Because of recent events and some confused information from Farallon, our look at the company’s new HomeLINE products for HomePNA networking needs some clarification (see "Farallon’s HomeLINE: Spiritual Successor to PhoneNet" in TidBITS-482).

<https://tidbits.com/getbits.acgi?tbart=05404>

SurfDoubler Correction — Farallon’s Ken Haase told us that the bundled Vicomsoft SurfDoubler could handle more than two computers on the Internet at once as long as they weren’t trying to access the Internet at the exact same time. We have since learned that SurfDoubler includes configurable timeout values for both computers. Once a computer on the local network uses SurfDoubler to access the Internet, one of the two available slots belongs to that machine exclusively until that machine generates no Internet traffic for the duration of the timeout value. Also, contrary to our report, one of the two machines using the Internet does not have to be the one on which SurfDoubler is installed; any two computers on the LAN can use SurfDoubler to access the Internet simultaneously. For details, see David Chapin-Loebell’s note in TidBITS Talk.

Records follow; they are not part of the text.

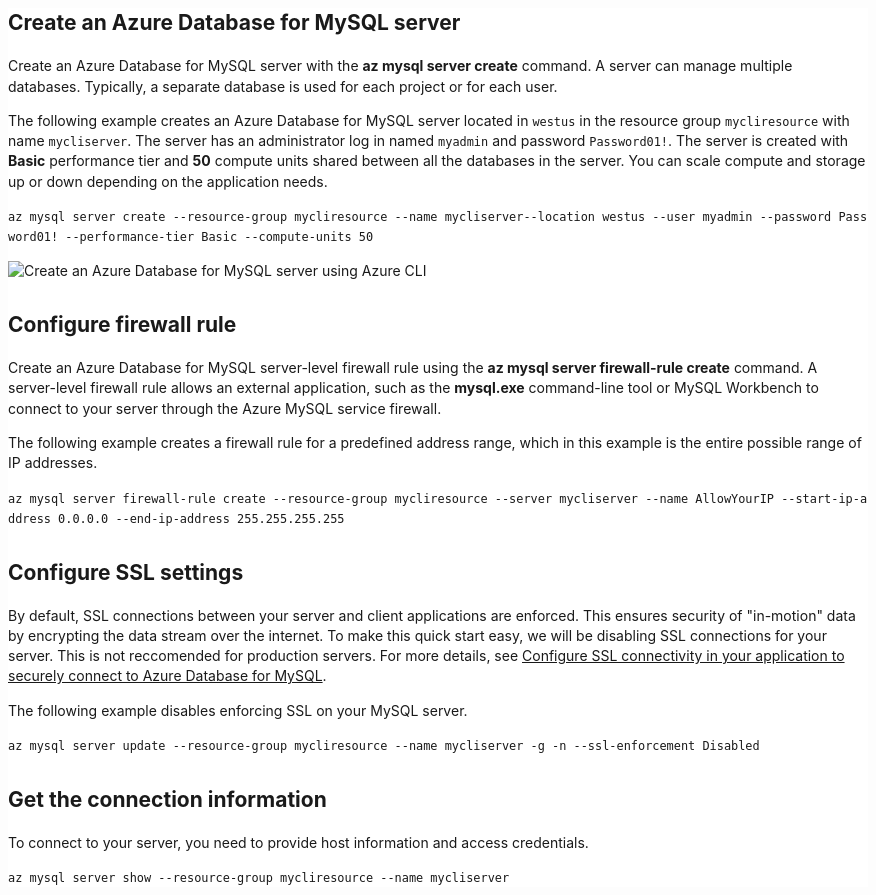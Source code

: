 ## Create an Azure Database for MySQL server
Create an Azure Database for MySQL server with the **az mysql server create** command. A server can manage multiple databases. Typically, a separate database is used for each project or for each user.

The following example creates an Azure Database for MySQL server located in `westus` in the resource group `mycliresource` with name `mycliserver`. The server has an administrator log in named `myadmin` and password `Password01!`. The server is created with **Basic** performance tier and **50** compute units shared between all the databases in the server. You can scale compute and storage up or down depending on the application needs.

```azurecli
az mysql server create --resource-group mycliresource --name mycliserver--location westus --user myadmin --password Password01! --performance-tier Basic --compute-units 50
```

![Create an Azure Database for MySQL server using Azure CLI](./media/quickstart-create-mysql-server-database-using-azure-cli/3_az-mysq-server-create.png)

## Configure firewall rule
Create an Azure Database for MySQL server-level firewall rule using the **az mysql server firewall-rule create** command. A server-level firewall rule allows an external application, such as the **mysql.exe** command-line tool or MySQL Workbench to connect to your server through the Azure MySQL service firewall. 

The following example creates a firewall rule for a predefined address range, which in this example is the entire possible range of IP addresses.

```azurecli
az mysql server firewall-rule create --resource-group mycliresource --server mycliserver --name AllowYourIP --start-ip-address 0.0.0.0 --end-ip-address 255.255.255.255
```
## Configure SSL settings
By default, SSL connections between your server and client applications are enforced.  This ensures security of "in-motion" data by encrypting the data stream over the internet.  To make this quick start easy, we will be disabling SSL connections for your server.  This is not reccomended for production servers.  For more details, see [Configure SSL connectivity in your application to securely connect to Azure Database for MySQL](./howto-configure-ssl.md).

The following example disables enforcing SSL on your MySQL server.
 
 ```azurecli
 az mysql server update --resource-group mycliresource --name mycliserver -g -n --ssl-enforcement Disabled
 ```

## Get the connection information

To connect to your server, you need to provide host information and access credentials.

```azurecli
az mysql server show --resource-group mycliresource --name mycliserver
```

<https://tidbits.com/getbits.acgi?tlkmsg=3561>

HomePNA over USB — Haase made it clear in our discussions that Farallon was not outlining future product specifics but did state that it would be difficult to do HomePNA over USB because the Mac OS didn’t contain the necessary USB support for such traffic. Over the following week, however, BeadleNet and Diamond Multimedia both announced USB HomePNA products that will allegedly be Mac-compatible when they ship. A third company, Silicom, jumped into the ring with USB and PC Card versions of a HomePNA product, though Silicom made no statements about Macintosh compatibility.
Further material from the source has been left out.